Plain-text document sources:
┏━━

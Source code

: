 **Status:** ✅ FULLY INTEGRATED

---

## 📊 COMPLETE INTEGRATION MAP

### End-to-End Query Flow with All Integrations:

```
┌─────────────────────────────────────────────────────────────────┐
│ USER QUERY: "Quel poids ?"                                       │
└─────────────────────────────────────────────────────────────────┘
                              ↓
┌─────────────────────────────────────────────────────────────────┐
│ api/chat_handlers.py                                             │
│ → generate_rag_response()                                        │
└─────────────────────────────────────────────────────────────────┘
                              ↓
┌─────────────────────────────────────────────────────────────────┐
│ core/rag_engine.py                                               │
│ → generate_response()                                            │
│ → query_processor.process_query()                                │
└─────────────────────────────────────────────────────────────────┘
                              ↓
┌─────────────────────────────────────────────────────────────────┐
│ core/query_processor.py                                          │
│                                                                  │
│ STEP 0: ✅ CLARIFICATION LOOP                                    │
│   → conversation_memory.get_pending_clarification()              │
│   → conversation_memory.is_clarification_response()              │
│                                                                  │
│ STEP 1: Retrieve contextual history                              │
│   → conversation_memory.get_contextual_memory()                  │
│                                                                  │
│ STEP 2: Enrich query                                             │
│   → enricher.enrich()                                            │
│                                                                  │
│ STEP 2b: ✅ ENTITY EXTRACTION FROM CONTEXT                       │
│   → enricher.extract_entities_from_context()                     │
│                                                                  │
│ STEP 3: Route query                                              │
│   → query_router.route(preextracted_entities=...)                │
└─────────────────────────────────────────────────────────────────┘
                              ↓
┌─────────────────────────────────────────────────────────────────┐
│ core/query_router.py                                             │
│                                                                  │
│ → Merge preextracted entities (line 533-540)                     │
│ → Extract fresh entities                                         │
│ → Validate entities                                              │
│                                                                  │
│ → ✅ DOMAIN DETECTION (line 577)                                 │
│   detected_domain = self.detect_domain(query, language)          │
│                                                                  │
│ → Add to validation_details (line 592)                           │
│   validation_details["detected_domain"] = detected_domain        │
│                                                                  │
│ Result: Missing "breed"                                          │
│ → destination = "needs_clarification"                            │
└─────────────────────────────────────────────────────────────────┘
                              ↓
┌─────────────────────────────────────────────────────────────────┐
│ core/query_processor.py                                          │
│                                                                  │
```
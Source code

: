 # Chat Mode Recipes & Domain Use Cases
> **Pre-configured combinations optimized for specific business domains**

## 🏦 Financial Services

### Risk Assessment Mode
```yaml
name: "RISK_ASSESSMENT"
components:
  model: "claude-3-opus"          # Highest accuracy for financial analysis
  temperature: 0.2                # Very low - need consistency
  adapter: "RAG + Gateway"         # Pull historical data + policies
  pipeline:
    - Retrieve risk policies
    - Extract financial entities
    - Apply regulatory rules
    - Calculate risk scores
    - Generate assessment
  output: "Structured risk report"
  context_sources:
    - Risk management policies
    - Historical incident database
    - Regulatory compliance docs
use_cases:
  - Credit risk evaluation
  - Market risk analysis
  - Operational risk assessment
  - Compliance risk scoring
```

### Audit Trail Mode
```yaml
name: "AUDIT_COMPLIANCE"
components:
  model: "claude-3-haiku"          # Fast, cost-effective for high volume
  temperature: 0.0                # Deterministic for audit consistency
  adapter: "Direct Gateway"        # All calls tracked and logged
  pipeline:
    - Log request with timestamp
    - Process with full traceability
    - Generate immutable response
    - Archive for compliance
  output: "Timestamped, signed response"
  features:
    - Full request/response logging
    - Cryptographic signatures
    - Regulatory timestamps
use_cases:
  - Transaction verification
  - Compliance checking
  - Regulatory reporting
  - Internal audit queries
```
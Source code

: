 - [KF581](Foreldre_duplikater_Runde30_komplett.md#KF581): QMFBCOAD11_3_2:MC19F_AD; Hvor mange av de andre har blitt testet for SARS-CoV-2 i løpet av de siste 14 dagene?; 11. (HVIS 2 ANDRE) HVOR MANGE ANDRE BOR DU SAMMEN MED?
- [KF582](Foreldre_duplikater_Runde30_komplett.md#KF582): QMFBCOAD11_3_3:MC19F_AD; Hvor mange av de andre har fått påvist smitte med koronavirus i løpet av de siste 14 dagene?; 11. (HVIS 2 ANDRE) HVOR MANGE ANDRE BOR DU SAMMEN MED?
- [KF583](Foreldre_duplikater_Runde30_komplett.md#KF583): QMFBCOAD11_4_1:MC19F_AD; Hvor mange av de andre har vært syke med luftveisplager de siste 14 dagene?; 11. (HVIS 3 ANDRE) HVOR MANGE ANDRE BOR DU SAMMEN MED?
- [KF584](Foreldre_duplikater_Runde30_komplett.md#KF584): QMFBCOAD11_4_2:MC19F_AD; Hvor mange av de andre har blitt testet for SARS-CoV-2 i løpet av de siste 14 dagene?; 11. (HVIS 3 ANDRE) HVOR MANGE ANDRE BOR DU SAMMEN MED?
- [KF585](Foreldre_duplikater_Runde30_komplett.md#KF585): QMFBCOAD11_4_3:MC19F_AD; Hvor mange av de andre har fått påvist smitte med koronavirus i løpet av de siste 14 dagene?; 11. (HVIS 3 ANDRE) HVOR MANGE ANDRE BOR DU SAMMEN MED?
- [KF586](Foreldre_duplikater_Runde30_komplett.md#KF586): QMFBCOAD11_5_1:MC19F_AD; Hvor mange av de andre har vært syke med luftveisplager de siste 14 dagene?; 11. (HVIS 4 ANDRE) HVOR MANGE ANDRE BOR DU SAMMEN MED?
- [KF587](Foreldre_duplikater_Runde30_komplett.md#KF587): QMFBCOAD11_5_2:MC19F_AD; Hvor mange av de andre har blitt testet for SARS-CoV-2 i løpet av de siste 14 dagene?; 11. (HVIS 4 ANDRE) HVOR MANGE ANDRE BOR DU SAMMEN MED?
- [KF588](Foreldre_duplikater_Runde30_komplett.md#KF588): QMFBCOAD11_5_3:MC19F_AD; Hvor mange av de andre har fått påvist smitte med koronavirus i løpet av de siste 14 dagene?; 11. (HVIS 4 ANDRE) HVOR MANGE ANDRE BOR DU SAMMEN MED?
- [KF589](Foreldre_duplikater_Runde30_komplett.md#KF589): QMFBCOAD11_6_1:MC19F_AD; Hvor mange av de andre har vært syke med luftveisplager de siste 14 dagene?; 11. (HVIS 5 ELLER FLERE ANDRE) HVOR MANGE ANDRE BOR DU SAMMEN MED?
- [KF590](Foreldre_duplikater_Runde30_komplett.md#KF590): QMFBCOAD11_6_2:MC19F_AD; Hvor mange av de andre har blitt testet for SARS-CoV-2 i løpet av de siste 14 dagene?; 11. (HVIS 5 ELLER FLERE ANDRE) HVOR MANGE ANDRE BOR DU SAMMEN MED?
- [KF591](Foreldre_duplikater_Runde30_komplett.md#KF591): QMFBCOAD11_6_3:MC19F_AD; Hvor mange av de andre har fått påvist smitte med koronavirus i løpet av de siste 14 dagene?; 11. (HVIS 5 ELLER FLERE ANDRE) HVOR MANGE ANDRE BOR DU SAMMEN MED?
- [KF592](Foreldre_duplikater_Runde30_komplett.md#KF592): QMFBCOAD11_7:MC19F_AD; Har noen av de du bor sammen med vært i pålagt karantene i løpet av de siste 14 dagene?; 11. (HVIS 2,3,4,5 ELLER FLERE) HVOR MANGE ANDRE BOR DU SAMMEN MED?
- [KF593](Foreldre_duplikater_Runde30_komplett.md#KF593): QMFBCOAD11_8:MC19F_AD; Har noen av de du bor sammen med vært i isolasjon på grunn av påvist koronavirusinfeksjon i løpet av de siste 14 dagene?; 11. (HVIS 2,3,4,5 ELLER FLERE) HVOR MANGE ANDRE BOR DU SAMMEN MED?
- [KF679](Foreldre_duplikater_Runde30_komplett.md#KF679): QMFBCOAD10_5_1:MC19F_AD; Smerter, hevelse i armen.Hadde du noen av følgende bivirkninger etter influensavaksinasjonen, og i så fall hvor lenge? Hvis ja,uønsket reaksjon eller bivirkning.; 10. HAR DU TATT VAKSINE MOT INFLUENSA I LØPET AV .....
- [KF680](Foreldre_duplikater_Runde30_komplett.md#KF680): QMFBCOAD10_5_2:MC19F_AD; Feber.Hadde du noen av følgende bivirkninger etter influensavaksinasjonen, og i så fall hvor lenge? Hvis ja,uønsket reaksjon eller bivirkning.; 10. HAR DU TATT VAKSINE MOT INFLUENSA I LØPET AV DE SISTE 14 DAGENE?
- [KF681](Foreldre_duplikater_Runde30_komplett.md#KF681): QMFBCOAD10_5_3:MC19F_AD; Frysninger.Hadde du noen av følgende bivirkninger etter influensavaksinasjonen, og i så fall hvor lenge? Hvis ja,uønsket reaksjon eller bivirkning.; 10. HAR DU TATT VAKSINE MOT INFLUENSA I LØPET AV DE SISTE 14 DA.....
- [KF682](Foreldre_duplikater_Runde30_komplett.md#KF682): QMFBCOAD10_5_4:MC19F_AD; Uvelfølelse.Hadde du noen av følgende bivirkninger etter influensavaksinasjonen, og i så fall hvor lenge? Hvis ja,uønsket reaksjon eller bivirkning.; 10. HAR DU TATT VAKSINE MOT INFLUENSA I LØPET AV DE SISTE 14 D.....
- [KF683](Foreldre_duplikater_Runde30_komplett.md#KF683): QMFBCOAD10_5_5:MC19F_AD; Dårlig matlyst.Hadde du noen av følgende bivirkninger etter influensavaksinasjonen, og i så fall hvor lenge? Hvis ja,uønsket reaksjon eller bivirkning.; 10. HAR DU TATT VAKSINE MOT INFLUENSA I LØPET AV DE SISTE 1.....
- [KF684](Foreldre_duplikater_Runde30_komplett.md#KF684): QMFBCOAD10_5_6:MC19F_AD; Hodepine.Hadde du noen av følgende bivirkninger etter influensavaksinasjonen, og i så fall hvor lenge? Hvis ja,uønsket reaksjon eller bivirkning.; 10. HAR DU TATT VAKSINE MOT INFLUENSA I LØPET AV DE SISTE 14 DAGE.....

┗━━

> **YOUR INSTRUCTIONS**: In the entries above, find the line holding "INFLUENSA I LØPET AV DE SISTE 14 DAGENE?" and the line holding "SISTE 14 DA....."; print both of them and every line between, exactly, and nothing else.

> **TASK OUTPUT**:
- [KF680](Foreldre_duplikater_Runde30_komplett.md#KF680): QMFBCOAD10_5_2:MC19F_AD; Feber.Hadde du noen av følgende bivirkninger etter influensavaksinasjonen, og i så fall hvor lenge? Hvis ja,uønsket reaksjon eller bivirkning.; 10. HAR DU TATT VAKSINE MOT INFLUENSA I LØPET AV DE SISTE 14 DAGENE?
- [KF681](Foreldre_duplikater_Runde30_komplett.md#KF681): QMFBCOAD10_5_3:MC19F_AD; Frysninger.Hadde du noen av følgende bivirkninger etter influensavaksinasjonen, og i så fall hvor lenge? Hvis ja,uønsket reaksjon eller bivirkning.; 10. HAR DU TATT VAKSINE MOT INFLUENSA I LØPET AV DE SISTE 14 DA.....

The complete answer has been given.